Testing an application's performance in the cloud begins with understanding the infrastructure of your public cloud environment. Learn which elements to watch for and how to optimize your cloud-based performance testing environment.
As more IT organizations become comfortable with the public cloud and look to leverage it for critical applications, performance testing engineers must be prepared to test effectively in the public cloud environment. As a performance testing engineer, you must understand that performance testing in the public cloud requires a detailed understanding of the cloud infrastructure and the effects that infrastructure can have on performance testing results. You should be aware of important infrastructure considerations that can significantly affect your load testing efforts while setting up your cloud-based load testing environment and interpreting the results of your efforts.
The more that you know about cloud-based infrastructure environment variables, the more confident you will become with the performance metrics that your load testing tool produces and the more information you will have to apply to the interpretation of the load testing tool results. At the core of a typical instance of a public, cloud-based environment sits a physical server or servers, of which the physical characteristics (server class, CPU, memory speed, disk speed, etc.) may or may not be known to you. Some public cloud vendors are not straightforward with the hardware configuration that your instance runs on. Do not be afraid to contact the cloud vendor for this information.
Typically, you or the administrator will know the instance size or type. For example, on the cloud-based Amazon Web Services (AWS) platform, you have the option of several sizes. Some of the hardware-specific details for each size are published in the documentation, providing transparency to the physical characteristics of the machine that your instance sits upon. Just as with a non-cloud-based load testing environment, you need to be fully aware of the instance type and related characteristics that are targeted for your production environment. You must run the load tests with the appropriately matched instance type that is targeted for production. Not doing so is akin to testing one class of server in a typical non-cloud load environment while knowing that your production environment will have a completely different class of server.
The next critical component in the public cloud architecture stack is the virtualization software, which sits on top of the physical machine. You likely will not be aware of which virtualization product is in use, but the specific product is not important. What is important is that the cloud vendor should have only one product across its entire offering, Check with your vendor prior to making that assumption.

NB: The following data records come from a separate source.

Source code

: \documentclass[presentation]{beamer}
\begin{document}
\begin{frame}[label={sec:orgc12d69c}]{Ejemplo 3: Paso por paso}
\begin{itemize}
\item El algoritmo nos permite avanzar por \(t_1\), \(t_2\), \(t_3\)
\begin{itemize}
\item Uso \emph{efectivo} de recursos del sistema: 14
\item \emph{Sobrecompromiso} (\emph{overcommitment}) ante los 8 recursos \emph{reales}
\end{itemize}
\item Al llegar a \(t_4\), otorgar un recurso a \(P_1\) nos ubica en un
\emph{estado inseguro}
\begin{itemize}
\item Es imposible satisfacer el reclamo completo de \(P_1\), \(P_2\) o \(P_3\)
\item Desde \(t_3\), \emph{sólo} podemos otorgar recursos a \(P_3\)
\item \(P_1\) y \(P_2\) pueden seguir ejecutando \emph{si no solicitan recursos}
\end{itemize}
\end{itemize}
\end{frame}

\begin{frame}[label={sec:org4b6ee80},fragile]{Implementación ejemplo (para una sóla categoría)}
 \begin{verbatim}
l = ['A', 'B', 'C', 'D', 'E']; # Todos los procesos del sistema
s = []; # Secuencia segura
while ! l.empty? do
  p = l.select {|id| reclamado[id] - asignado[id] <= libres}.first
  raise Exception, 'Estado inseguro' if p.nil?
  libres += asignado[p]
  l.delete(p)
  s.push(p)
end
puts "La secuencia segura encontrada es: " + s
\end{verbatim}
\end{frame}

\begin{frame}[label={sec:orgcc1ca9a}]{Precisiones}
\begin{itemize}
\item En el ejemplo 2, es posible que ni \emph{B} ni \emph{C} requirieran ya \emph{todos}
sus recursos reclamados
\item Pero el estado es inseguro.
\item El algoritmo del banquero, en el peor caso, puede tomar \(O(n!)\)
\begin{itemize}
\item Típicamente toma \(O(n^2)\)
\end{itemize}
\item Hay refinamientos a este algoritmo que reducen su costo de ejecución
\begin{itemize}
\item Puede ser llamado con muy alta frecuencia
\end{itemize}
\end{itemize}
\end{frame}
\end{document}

Virtualization software introduces overhead that you would not have in a typical on-premises load testing environment. Effectively, this will reduce the user-facing processing power and throughput of that server (and therefore the number of users that it can handle simultaneously) by a marginal amount. Some studies suggest the average reduction is about 10-15 percent, and my personal testing experience has supported that number. A key variable working in your favor is that the virtualization software is supported by the underlying hardware, and the two work together to make the virtualization experience as efficient as possible.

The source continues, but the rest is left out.